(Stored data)
☆ ☆ ☆ ☆ ☆ ☆ ☆

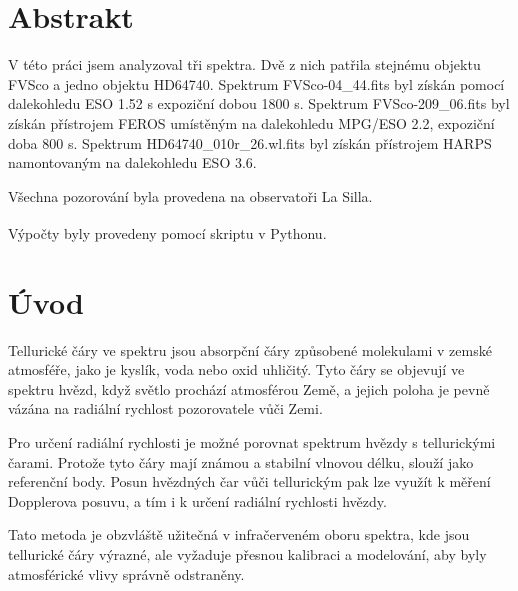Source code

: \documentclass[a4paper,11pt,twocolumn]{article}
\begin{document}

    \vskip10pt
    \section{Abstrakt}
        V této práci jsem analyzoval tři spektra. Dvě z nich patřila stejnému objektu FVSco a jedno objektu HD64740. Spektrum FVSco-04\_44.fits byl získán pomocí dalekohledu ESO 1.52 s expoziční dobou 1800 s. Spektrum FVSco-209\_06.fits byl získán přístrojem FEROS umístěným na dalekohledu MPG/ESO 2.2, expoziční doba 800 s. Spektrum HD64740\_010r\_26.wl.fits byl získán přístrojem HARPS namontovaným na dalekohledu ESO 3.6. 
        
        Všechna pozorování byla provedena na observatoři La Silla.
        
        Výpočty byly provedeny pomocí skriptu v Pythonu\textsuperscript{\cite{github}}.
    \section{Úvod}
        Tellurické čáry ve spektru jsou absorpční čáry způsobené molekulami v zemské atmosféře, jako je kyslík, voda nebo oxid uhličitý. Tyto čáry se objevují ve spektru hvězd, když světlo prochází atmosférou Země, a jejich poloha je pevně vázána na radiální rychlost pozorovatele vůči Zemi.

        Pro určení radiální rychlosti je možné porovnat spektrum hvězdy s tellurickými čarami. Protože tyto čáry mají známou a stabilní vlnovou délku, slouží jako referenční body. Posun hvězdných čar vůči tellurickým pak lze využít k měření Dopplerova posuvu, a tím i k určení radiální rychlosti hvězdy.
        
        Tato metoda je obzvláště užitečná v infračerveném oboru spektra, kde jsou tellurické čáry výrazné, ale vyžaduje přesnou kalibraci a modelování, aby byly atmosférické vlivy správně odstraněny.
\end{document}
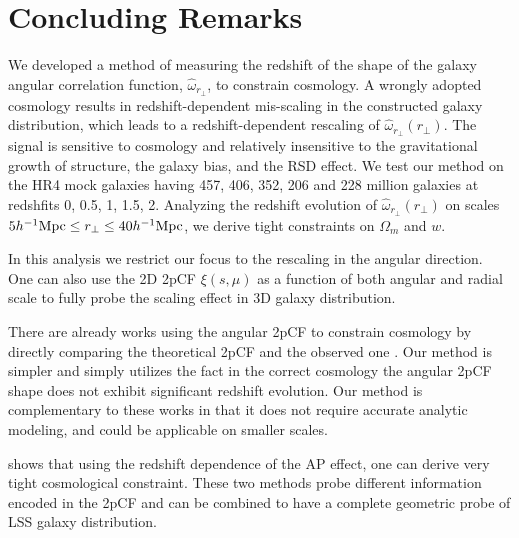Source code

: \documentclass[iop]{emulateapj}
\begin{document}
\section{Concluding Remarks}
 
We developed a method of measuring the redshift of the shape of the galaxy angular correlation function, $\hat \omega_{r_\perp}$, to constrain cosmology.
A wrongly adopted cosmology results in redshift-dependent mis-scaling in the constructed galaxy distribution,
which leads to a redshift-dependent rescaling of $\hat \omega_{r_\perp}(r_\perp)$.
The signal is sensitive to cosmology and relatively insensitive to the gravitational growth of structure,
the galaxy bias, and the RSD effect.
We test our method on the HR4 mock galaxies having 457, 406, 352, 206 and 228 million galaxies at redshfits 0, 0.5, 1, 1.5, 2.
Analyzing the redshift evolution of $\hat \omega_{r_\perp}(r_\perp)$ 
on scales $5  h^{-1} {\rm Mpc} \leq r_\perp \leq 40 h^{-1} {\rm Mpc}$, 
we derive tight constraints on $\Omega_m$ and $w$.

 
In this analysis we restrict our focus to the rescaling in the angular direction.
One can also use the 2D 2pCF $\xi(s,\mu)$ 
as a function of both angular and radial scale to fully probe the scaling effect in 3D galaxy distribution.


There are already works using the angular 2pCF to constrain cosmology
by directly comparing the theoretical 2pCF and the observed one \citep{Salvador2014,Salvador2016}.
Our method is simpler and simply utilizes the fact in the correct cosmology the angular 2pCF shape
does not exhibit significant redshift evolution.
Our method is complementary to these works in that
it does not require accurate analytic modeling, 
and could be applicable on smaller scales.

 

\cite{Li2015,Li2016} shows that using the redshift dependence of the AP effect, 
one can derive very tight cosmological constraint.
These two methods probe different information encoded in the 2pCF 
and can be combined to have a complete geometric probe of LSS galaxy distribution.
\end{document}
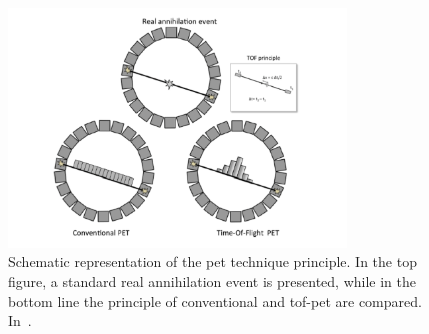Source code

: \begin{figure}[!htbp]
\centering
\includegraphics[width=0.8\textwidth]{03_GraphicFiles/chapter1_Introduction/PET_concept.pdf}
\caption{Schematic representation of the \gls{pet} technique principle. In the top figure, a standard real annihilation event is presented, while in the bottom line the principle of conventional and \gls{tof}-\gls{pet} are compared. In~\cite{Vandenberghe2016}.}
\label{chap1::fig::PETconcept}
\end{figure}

☆ ☆ ☆ ☆ ☆ ☆ ☆

= Problem =
Looking at the records above, work out how many lines include the string "byly". Give the number and nothing else.

= Solution to this task =
2